Content starts
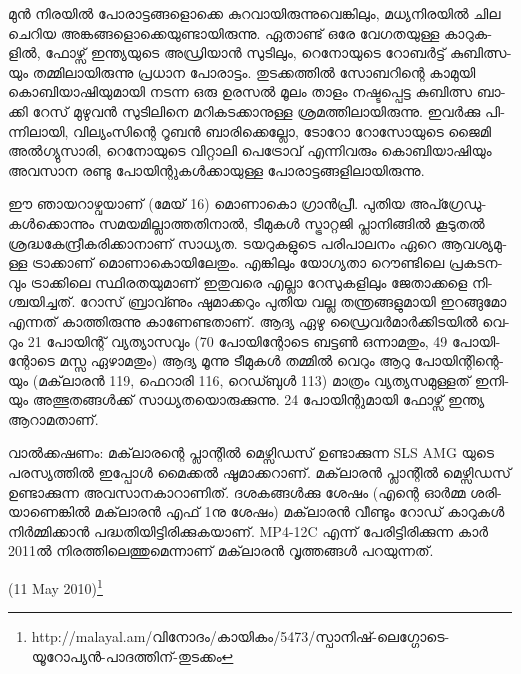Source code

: ­മുന്‍ നി­ര­യില്‍ പോ­രാ­ട്ട­ങ്ങ­ളൊ­ക്കെ കു­റ­വാ­യി­രു­ന്നു­വെ­ങ്കി­ലും, മധ്യ­നി­ര­യില്‍ ചില ചെ­റിയ അങ്ക­ങ്ങ­ളൊ­ക്കെ­യു­ണ്ടാ­യി­രു­ന്നു.
ഏതാ­ണ്ട് ഒരേ വേ­ഗ­ത­യു­ള്ള കാ­റു­ക­ളില്‍, ഫോ­ഴ്സ് ഇന്ത്യ­യു­ടെ അഡ്രി­യാന്‍ സു­ടി­ലും, റെ­നോ­യു­ടെ റോ­ബര്‍­ട്ട് കു­ബി­ത്സ­യും 
തമ്മി­ലാ­യി­രു­ന്നു പ്ര­ധാന പോ­രാ­ട്ടം. തു­ട­ക്ക­ത്തില്‍ സോ­ബ­റി­ന്റെ കാ­മു­യി കൊ­ബി­യാ­ഷി­യു­മാ­യി നട­ന്ന ഒരു ഉര­സല്‍ മൂ­ലം 
താ­ളം നഷ്ട­പ്പെ­ട്ട കു­ബി­ത്സ ബാ­ക്കി റേ­സ് മു­ഴു­വന്‍ സു­ടി­ലി­നെ മറി­ക­ട­ക്കാ­നു­ള്ള ശ്ര­മ­ത്തി­ലാ­യി­രു­ന്നു. ഇവര്‍­ക്കു പി­ന്നി­ലാ­യി, 
വി­ല്യം­സി­ന്റെ റൂ­ബന്‍ ബാ­രി­ക്കെ­ല്ലോ, ടോ­റോ റോ­സോ­യു­ടെ ജൈ­മി അല്‍­ഗ്യു­സാ­രി, റെ­നോ­യു­ടെ വി­റ്റാ­ലി പെ­ട്രോ­വ് 
എന്നി­വ­രും കൊ­ബി­യാ­ഷി­യും അവ­സാന രണ്ടു പോ­യി­ന്റു­കള്‍­ക്കാ­യു­ള്ള പോ­രാ­ട്ട­ങ്ങ­ളി­ലാ­യി­രു­ന്നു­.

ഈ ഞാ­യ­റാ­ഴ്വ­യാ­ണ് (മേ­യ് 16) മൊ­ണാ­കൊ ഗ്രാന്‍­പ്രീ. പു­തിയ അപ്ഗ്രേ­ഡു­കള്‍­ക്കൊ­ന്നും സമ­യ­മി­ല്ലാ­ത്ത­തി­നാല്‍, 
ടീ­മു­കള്‍ സ്ട്രാ­റ്റ­ജി പ്ലാ­നി­ങ്ങില്‍ കൂ­ടു­തല്‍ ശ്ര­ദ്ധ­കേ­ന്ദ്രീ­ക­രി­ക്കാ­നാ­ണ് സാ­ധ്യ­ത. ടയ­റു­ക­ളു­ടെ പരി­പാ­ല­നം ഏറെ ആവ­ശ്യ­മു­ള്ള 
ട്രാ­ക്കാ­ണ് മൊ­ണാ­കൊ­യി­ലേ­തും. എങ്കി­ലും യോ­ഗ്യ­താ റൌ­ണ്ടി­ലെ പ്ര­ക­ട­ന­വും ട്രാ­ക്കി­ലെ സ്ഥി­ര­ത­യു­മാ­ണ് ഇതു­വ­രെ 
എല്ലാ ­റേ­സു­ക­ളി­ലും ജേ­താ­ക്ക­ളെ നി­ശ്ച­യി­ച്ച­ത്. റോ­സ് ബ്രാ­വ്ണും ഷു­മാ­ക്ക­റും പു­തിയ വല്ല­ ത­ന്ത്ര­ങ്ങ­ളു­മാ­യി ഇറ­ങ്ങു­മോ
എന്ന­ത് കാ­ത്തി­രു­ന്നു കാ­ണേ­ണ്ട­താ­ണ്. ആദ്യ ഏഴു ഡ്രൈ­വര്‍­മാര്‍­ക്കി­ട­യില്‍ വെ­റും 21 പോ­യി­ന്റ് വ്യ­ത്യാ­സ­വും­ 
(70 പോ­യി­ന്റോ­ടെ ബട്ടണ്‍ ഒന്നാ­മ­തും, 49 പോ­യി­ന്റോ­ടെ മസ്സ ഏഴാ­മ­തും) ആദ്യ മൂ­ന്നു ടീ­മു­കള്‍ തമ്മില്‍ വെ­റും ആറു 
പോ­യി­ന്റി­ന്റെ­യും ­(­മ­ക്‌­ലാ­രന്‍ 119, ­ഫെ­റാ­രി­ 116, ­റെ­ഡ്ബുള്‍ 113) മാ­ത്രം വ്യ­ത്യ­സ­മു­ള്ള­ത് ഇനി­യും അത്ഭു­ത­ങ്ങള്‍­ക്ക് 
സാ­ധ്യ­ത­യൊ­രു­ക്കു­ന്നു. 24 പോ­യി­ന്റു­മാ­യി ഫോ­ഴ്സ് ഇന്ത്യ ആറാ­മ­താ­ണ്.

­വാല്‍­ക്ക­ഷ­ണം: മക്‌­ലാ­ര­ന്റെ പ്ലാ­ന്റില്‍ മെ­ഴ്സി­ഡ­സ് ഉണ്ടാ­ക്കു­ന്ന SLS AMG യു­ടെ പര­സ്യ­ത്തില്‍ ഇപ്പോള്‍ മൈ­ക്കല്‍ 
ഷൂ­മാ­ക്ക­റാ­ണ്. മക്‌­ലാ­രന്‍ പ്ലാ­ന്റില്‍ മെ­ഴ്സി­ഡ­സ് ഉണ്ടാ­ക്കു­ന്ന അവ­സാ­ന­കാ­റാ­ണി­ത്. ദശ­ക­ങ്ങള്‍­ക്കു ശേ­ഷം ­(എ­ന്റെ 
ഓര്‍­മ്മ ശരി­യാ­ണെ­ങ്കില്‍ മക്‌­ലാ­രന്‍ എഫ് 1നു ശേ­ഷം) മക്‌­ലാ­രന്‍ വീ­ണ്ടും റോ­ഡ് കാ­റു­കള്‍ നിര്‍­മ്മി­ക്കാന്‍ 
പദ്ധ­തി­യി­ട്ടി­രി­ക്കു­ക­യാ­ണ്. MP4-12C എന്ന് പേ­രി­ട്ടി­രി­ക്കു­ന്ന കാര്‍ 2011ല്‍ നി­ര­ത്തി­ലെ­ത്തു­മെ­ന്നാ­ണ് മക്‌­ലാ­രന്‍ 
വൃ­ത്ത­ങ്ങള്‍ പറ­യു­ന്ന­ത്.

(11 May 2010)\footnote{http://malayal.am/വിനോദം/കായികം/5473/സ്പാനിഷ്-ലെഗ്ഗോടെ-യൂറോപ്യന്‍-പാദത്തിന്-തുടക്കം}

\newpage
Content ends
■ Action item ■
From the first line through the line with "ചില ചെ­റിയ അങ്ക­ങ്ങ­ളൊ­ക്കെ­യു­ണ്ടാ­യി­രു­ന്നു.", output those lines of the entries above exactly, and nothing else, with the pictures left out.

■ Your solution ■
Source code

: ­മുന്‍ നി­ര­യില്‍ പോ­രാ­ട്ട­ങ്ങ­ളൊ­ക്കെ കു­റ­വാ­യി­രു­ന്നു­വെ­ങ്കി­ലും, മധ്യ­നി­ര­യില്‍ ചില ചെ­റിയ അങ്ക­ങ്ങ­ളൊ­ക്കെ­യു­ണ്ടാ­യി­രു­ന്നു.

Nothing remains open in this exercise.